Robust training and validation of Autonomous Driving Systems (ADS) require massive, diverse datasets. Proprietary data collected by Autonomous Vehicle (AV) fleets, while high-fidelity, are limited in scale, diversity of sensor configurations, as well as geographic and long-tail-behavioral coverage. In contrast, in-the-wild data from sources like dashcams offers immense scale and diversity, capturing critical long-tail scenarios and novel environments. However, this unstructured, in-the-wild video data is incompatible with ADS expecting structured, multi-modal sensor inputs for validation and training. To bridge this data gap, we propose Sensor2Sensor, a novel generative modeling paradigm that translates in-the-wild monocular dashcam videos into a high-fidelity, multi-modal sensor suite (AV logs) comprising multi-view camera images and LiDAR point clouds. A core challenge is the lack of paired training data. We address this by converting real AV logs into dashcam-style videos via 4D Gaussian Splatting (4DGS) reconstruction and novel-view rendering.

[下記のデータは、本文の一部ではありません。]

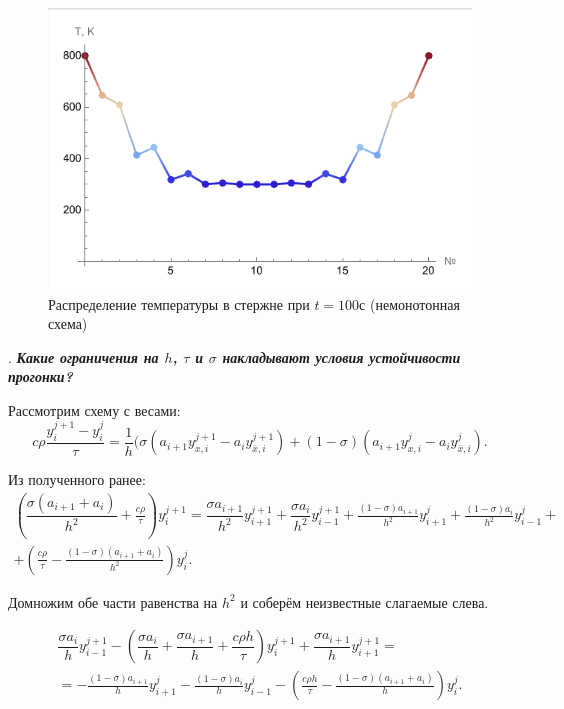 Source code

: \documentclass[12pt, a4paper]{article}
\newcounter{mycounter}
\newcommand{\quastion}[1]{%
	\stepcounter{mycounter}%
	\textbf{\themycounter}.  %
	\textbf{\textit{#1}}
	
}
\begin{document}
 \begin{figure}[H]
	\centering	
	\includegraphics[width=1\textwidth]{nomonotExample}
	\caption{Распределение температуры в стержне при \mbox{$t=100$с} (немонотонная схема)}
\end{figure}

	\clearpage %
	\quastion{Какие ограничения на $h$, $\tau$ и $\sigma$ накладывают условия устойчивости прогонки?}
	
		Рассмотрим схему с весами:
	\[
	c \rho \frac{y^{j+1}_i - y^{j}_i}{\tau} = \frac{1}{h} (\sigma(a_{i+1} y^{j+1}_{x,i} - a_{i} y^{j+1}_{\bar{x},i}) + (1-\sigma)(a_{i+1} y^{j}_{x,i} - a_{i} y^{j}_{\bar{x},i}).
	\]
	
	Из полученного ранее:
	\begin{multline*}
		(\dfrac{\sigma(a_{i+1}+a_i)}{h^2}+\frac{c \rho}{\tau})y_i^{j+1} = \dfrac{\sigma a_{i+1}}{h^2}y_{i+1}^{j+1} + \dfrac{\sigma a_{i}}{h^2}y_{i-1}^{j+1} + \frac{(1-\sigma)a_{i+1}}{h^2}y_{i+1}^j + \frac{(1-\sigma)a_{i}}{h^2}y_{i-1}^j +\\ 
		+(\frac{c \rho}{\tau} - \frac{(1-\sigma)(a_{i+1}+a_i)}{h^2})y_i^j.
	\end{multline*}
	
	Домножим обе части равенства на $h^2$ и соберём неизвестные слагаемые слева.
	
	\begin{multline*}
	\dfrac{\sigma a_i}{h} y_{i-1}^{j+1} - (\dfrac{\sigma a_i}{h} + \dfrac{\sigma a_{i+1}}{h}+\dfrac{c \rho h}{\tau})y_i^{j+1} + \dfrac{\sigma a_{i+1}}{h} y_{i+1}^{j+1} = \\
	= - \frac{(1-\sigma)a_{i+1}}{h}y_{i+1}^j - \frac{(1-\sigma)a_{i}}{h}y_{i-1}^j -
	(\frac{c \rho h}{\tau} - \frac{(1-\sigma)(a_{i+1}+a_i)}{h})y_i^j.
\end{multline*}
	
\end{document}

Sensor2Sensor then utilizes a diffusion architecture to perform the generative conversion. We perform comprehensive quantitative evaluations on the fidelity and realism of the generated sensor data. We demonstrate Sensor2Sensor's practical utility by converting challenging in-the-wild internet and dashcam footage into realistic, multi-modal data formats, further unlocking vast external data sources for AV development.